• **What the exercise asks**
From the very first line down to the line containing "workflow runs daily.", write out the material exactly as it appears, and no more.

• **Records provided**
________________

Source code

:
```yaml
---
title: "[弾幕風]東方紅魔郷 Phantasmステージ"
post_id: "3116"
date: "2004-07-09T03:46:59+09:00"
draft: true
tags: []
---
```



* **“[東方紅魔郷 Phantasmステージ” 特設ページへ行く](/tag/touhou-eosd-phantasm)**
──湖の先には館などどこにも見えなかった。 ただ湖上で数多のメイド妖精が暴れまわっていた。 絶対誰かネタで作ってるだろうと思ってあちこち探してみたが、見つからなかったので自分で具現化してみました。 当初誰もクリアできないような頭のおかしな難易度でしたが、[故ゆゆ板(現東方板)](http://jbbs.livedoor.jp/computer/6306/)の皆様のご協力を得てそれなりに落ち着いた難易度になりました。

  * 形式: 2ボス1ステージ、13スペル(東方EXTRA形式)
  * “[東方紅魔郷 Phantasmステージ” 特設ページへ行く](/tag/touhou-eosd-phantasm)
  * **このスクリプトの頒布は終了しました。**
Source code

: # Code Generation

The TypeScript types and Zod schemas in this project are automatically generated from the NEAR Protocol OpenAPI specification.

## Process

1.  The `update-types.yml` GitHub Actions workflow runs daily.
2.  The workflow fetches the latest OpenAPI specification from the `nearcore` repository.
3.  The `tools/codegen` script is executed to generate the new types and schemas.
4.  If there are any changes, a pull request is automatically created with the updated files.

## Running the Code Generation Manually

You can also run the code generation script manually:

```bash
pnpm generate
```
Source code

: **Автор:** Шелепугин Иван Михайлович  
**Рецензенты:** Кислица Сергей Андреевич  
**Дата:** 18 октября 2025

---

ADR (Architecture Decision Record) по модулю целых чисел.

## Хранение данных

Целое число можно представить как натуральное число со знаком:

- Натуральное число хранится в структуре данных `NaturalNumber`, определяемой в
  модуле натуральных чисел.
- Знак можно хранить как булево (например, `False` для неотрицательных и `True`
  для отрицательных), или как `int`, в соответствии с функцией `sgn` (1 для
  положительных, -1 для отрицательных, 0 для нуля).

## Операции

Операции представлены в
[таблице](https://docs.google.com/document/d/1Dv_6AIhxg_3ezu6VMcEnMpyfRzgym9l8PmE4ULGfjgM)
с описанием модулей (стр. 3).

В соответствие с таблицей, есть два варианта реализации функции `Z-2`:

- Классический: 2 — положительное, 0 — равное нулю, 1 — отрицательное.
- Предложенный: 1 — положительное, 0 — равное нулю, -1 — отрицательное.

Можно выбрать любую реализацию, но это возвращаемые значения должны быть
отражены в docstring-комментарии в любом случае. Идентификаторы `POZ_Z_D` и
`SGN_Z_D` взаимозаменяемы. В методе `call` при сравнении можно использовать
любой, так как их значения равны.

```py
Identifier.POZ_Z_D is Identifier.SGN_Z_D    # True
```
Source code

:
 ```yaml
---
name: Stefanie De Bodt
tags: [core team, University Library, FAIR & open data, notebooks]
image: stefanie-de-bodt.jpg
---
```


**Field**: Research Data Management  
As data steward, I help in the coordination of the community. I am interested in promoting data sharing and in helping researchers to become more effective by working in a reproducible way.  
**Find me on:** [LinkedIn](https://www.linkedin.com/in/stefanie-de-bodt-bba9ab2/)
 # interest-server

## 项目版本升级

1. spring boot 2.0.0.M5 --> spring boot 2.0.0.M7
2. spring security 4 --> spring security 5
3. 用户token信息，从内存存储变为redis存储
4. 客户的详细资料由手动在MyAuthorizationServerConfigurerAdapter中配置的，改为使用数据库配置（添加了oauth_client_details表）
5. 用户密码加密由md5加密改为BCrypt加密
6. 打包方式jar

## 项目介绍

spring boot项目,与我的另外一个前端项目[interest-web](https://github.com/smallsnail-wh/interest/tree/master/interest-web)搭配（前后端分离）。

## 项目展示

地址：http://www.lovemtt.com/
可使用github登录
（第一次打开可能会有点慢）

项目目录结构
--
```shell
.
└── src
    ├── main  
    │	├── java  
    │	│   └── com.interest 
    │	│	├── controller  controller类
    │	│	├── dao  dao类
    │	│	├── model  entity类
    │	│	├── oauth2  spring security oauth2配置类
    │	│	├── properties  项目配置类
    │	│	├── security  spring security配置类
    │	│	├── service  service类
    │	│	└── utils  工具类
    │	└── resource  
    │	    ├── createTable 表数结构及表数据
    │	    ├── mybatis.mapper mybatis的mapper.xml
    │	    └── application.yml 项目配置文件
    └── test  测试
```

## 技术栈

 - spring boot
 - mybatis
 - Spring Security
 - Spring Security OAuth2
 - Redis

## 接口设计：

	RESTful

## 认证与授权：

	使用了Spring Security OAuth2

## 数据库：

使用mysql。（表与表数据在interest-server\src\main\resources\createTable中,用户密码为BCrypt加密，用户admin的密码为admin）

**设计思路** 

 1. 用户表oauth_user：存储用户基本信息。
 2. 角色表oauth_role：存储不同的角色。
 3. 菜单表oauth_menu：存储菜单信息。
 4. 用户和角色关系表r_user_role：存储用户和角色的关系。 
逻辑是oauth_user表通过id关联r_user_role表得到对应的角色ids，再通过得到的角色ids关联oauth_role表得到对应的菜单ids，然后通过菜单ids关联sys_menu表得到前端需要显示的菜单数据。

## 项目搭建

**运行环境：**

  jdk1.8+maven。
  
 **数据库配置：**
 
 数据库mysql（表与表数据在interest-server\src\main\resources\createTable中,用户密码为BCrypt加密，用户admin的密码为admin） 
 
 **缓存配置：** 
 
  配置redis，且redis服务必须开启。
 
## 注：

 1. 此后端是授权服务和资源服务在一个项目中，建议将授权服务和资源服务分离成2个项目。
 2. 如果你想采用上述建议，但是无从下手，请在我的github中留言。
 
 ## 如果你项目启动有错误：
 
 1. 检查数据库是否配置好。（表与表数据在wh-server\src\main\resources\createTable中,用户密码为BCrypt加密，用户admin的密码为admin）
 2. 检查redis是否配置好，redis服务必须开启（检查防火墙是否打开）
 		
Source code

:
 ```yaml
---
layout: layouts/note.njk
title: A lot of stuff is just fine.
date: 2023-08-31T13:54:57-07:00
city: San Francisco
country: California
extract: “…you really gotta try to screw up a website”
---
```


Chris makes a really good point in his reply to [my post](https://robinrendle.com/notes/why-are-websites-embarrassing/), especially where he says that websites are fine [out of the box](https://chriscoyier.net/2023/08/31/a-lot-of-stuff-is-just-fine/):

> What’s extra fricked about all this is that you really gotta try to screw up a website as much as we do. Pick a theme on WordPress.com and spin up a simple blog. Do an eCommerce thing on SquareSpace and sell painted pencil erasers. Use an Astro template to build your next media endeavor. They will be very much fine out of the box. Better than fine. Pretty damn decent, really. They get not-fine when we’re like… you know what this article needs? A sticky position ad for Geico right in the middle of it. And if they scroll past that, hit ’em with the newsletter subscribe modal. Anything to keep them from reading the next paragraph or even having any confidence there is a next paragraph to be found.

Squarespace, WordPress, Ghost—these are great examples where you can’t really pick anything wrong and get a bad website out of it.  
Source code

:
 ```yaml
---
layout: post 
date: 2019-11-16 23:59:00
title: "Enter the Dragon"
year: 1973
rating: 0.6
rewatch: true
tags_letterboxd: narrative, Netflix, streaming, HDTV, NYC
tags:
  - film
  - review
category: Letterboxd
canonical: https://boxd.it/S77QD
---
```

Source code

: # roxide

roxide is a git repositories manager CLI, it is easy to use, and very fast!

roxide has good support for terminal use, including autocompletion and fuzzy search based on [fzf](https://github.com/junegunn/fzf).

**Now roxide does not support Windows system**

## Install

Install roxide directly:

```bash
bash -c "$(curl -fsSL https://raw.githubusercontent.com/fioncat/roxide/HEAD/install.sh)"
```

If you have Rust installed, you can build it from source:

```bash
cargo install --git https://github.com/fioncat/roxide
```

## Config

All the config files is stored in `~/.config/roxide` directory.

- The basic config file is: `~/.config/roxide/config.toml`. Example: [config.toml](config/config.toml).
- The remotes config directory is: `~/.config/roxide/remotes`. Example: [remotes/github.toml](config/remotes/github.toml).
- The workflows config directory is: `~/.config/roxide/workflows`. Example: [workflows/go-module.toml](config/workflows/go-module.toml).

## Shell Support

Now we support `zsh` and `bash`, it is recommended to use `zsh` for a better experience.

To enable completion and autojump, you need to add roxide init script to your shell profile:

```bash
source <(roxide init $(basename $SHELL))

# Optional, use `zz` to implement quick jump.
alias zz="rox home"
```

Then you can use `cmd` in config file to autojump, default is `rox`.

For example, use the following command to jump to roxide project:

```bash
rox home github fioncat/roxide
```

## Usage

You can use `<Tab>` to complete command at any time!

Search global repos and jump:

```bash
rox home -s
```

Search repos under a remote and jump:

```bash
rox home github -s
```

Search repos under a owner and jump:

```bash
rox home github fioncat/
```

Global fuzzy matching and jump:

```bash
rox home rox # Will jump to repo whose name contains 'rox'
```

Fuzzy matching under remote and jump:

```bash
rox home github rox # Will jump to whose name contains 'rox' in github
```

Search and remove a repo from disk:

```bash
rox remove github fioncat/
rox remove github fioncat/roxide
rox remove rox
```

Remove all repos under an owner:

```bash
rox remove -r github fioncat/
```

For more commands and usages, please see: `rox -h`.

________________

• **Result below**
Source code

:
```yaml
---
title: "[弾幕風]東方紅魔郷 Phantasmステージ"
post_id: "3116"
date: "2004-07-09T03:46:59+09:00"
draft: true
tags: []
---
```



* **“[東方紅魔郷 Phantasmステージ” 特設ページへ行く](/tag/touhou-eosd-phantasm)**
──湖の先には館などどこにも見えなかった。 ただ湖上で数多のメイド妖精が暴れまわっていた。 絶対誰かネタで作ってるだろうと思ってあちこち探してみたが、見つからなかったので自分で具現化してみました。 当初誰もクリアできないような頭のおかしな難易度でしたが、[故ゆゆ板(現東方板)](http://jbbs.livedoor.jp/computer/6306/)の皆様のご協力を得てそれなりに落ち着いた難易度になりました。

  * 形式: 2ボス1ステージ、13スペル(東方EXTRA形式)
  * “[東方紅魔郷 Phantasmステージ” 特設ページへ行く](/tag/touhou-eosd-phantasm)
  * **このスクリプトの頒布は終了しました。**
Source code

: # Code Generation

The TypeScript types and Zod schemas in this project are automatically generated from the NEAR Protocol OpenAPI specification.

## Process

1.  The `update-types.yml` GitHub Actions workflow runs daily.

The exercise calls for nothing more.